One big reason that Russell bought the '64 was his son, Matt. "The car was laying around here forever, and he kept saying, 'Dad-we're moving this car around the shop a lot, why don't you try to buy it?'"

(In case the name sounds familiar, we featured Matt Gaisbacher's black '73 'Cuda on the cover of May '08 Mopar Muscle.)

Russell says that, despite the Savoy's work-in-progress state, there was a lot of work yet to be done. Once they got going, the Gaisbachers found that this Savoy had one feature that more than a few other surviving '64 Plymouths don't have: a rust-free body. Russell adds, "It was a New Mexico car with all its original sheetmetal, but we did do a complete rotisserie restoration on it."

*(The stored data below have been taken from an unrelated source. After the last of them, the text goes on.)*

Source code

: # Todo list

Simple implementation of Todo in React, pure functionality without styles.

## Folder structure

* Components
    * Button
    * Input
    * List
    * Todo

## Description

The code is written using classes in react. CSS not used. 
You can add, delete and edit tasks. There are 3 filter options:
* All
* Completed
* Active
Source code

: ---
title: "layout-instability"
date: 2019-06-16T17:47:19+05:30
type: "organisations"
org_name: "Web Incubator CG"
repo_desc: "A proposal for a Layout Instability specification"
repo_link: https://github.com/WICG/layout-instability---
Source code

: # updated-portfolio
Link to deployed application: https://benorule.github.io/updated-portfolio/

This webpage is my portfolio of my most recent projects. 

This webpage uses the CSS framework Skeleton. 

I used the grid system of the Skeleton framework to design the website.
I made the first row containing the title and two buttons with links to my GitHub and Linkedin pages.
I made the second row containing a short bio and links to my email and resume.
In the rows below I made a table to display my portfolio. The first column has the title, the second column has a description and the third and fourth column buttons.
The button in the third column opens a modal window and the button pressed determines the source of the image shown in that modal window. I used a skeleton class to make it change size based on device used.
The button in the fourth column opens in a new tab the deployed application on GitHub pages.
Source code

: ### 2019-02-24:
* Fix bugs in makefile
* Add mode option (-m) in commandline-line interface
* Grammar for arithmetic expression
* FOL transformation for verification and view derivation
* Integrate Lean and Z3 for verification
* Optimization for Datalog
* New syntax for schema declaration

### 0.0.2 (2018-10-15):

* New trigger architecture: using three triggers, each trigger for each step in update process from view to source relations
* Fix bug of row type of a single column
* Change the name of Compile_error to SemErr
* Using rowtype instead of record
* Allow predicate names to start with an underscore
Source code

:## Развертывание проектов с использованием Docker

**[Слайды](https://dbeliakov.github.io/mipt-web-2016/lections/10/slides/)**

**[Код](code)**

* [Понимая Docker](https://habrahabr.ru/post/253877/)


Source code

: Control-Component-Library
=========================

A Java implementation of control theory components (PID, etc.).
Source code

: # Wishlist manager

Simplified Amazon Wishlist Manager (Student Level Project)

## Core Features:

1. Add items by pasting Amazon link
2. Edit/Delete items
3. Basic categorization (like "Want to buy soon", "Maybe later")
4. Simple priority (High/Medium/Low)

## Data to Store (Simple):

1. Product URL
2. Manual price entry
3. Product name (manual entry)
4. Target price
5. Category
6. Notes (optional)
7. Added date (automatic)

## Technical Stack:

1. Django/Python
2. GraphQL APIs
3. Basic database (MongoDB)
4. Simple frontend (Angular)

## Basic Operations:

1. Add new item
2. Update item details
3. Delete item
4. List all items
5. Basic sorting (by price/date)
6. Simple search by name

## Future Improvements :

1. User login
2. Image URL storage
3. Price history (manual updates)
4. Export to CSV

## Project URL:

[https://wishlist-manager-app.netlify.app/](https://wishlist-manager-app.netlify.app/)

That body restoration went faster than some other B-Body projects, as they didn't need to track down reproduction pieces or usable used sheetmetal, cut off rusted body panels, and fit replacements. One original steel piece was needed-an original early B-Body Hemi K-member-and it went in before the 472-ci Mopar Performance Hemi crate engine did. That Hemi is backed by a 727 that utilizes the original dash-mounted pushbuttons, and a 3.91-geared 8 3/4-inch rear end.

Period-correctness is the key when it comes to the Savoy's chassis. "It's all back to the way it was in 1964," says Russell. It's got drum brakes, and the only update was putting the dual master cylinder on it."

Russell also made other choices during the build to keep the Savoy looking period correct. Indy Drag Mag wheels went on in front, and wide stock wheels in back, to give this street driver a Super Stock look. That also meant that the all-steel body didn't get any non-'64 hoodscoops, hood tie-down pins, multi-color paint schemes or anything else that wasn't available in the mid-'60s.

The same goes for the Savoy's interior. That meant keeping and restoring the original bench seats, minimally-instrumented dash, and the two-spoke steering wheel.

Once they got it done, they had a B-Body that was as much a driver as it is a looker. "It's a lot of fun," says Russell. "It's fast, and it's dependable."

Russell-who's been letting Matt take over the restoration end of his business-has this to add about early B-Bodies. "They're a lot of fun to do. They're neat cars, and what I like about 'em is there's not a whole lot of 'em out there."